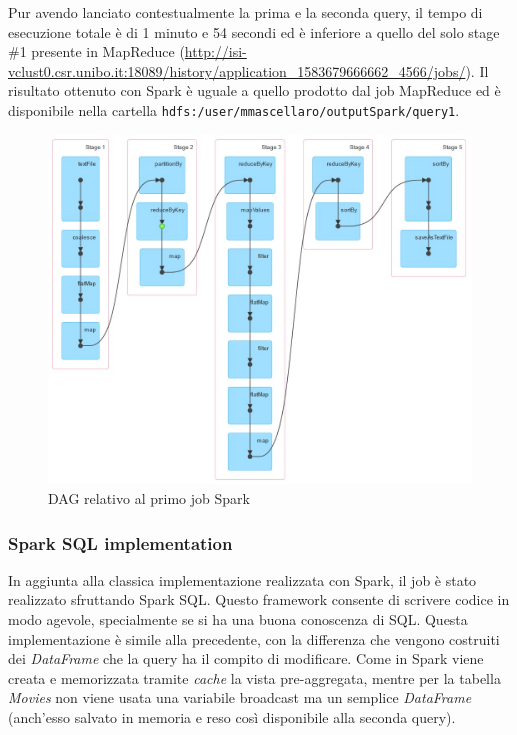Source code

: \documentclass[10pt]{article}
\begin{document}
Pur avendo lanciato contestualmente la prima e la seconda query, il tempo di esecuzione totale è di 1 minuto e 54 secondi ed è inferiore a quello del solo stage \#1 presente in MapReduce (\url{http://isi-vclust0.csr.unibo.it:18089/history/application_1583679666662_4566/jobs/}). Il risultato ottenuto con Spark è uguale a quello prodotto dal job MapReduce ed è disponibile nella cartella \texttt{hdfs:/user/mmascellaro/outputSpark/query1}.

\begin{figure}[th]
	\centering
	\includegraphics[scale=0.54]{images/DagSpark1.jpg}
	\caption{DAG relativo al primo job Spark}
\end{figure}

\subsubsection{Spark SQL implementation}

In aggiunta alla classica implementazione realizzata con Spark, il job è stato realizzato sfruttando Spark SQL. Questo framework consente di scrivere codice in modo agevole, specialmente se si ha una buona conoscenza di SQL. Questa implementazione è simile alla precedente, con la differenza che vengono costruiti dei \textit{DataFrame} che la query ha il compito di modificare. Come in Spark viene creata e memorizzata tramite \textit{cache} la vista pre-aggregata, mentre per la tabella \textit{Movies} non viene usata una variabile broadcast ma un semplice \textit{DataFrame} (anch'esso salvato in memoria e reso così disponibile alla seconda query).
\end{document}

- _What to produce_:
Once the images are set aside, retype all of the material above exactly.

- _Finished exercise_:
Source code

: \documentclass[10pt]{article}
\begin{document}
Pur avendo lanciato contestualmente la prima e la seconda query, il tempo di esecuzione totale è di 1 minuto e 54 secondi ed è inferiore a quello del solo stage \#1 presente in MapReduce (\url{http://isi-vclust0.csr.unibo.it:18089/history/application_1583679666662_4566/jobs/}). Il risultato ottenuto con Spark è uguale a quello prodotto dal job MapReduce ed è disponibile nella cartella \texttt{hdfs:/user/mmascellaro/outputSpark/query1}.

\begin{figure}[th]
	\centering
	\includegraphics[scale=0.54]{images/DagSpark1.jpg}
	\caption{DAG relativo al primo job Spark}
\end{figure}

\subsubsection{Spark SQL implementation}

In aggiunta alla classica implementazione realizzata con Spark, il job è stato realizzato sfruttando Spark SQL. Questo framework consente di scrivere codice in modo agevole, specialmente se si ha una buona conoscenza di SQL. Questa implementazione è simile alla precedente, con la differenza che vengono costruiti dei \textit{DataFrame} che la query ha il compito di modificare. Come in Spark viene creata e memorizzata tramite \textit{cache} la vista pre-aggregata, mentre per la tabella \textit{Movies} non viene usata una variabile broadcast ma un semplice \textit{DataFrame} (anch'esso salvato in memoria e reso così disponibile alla seconda query).
\end{document}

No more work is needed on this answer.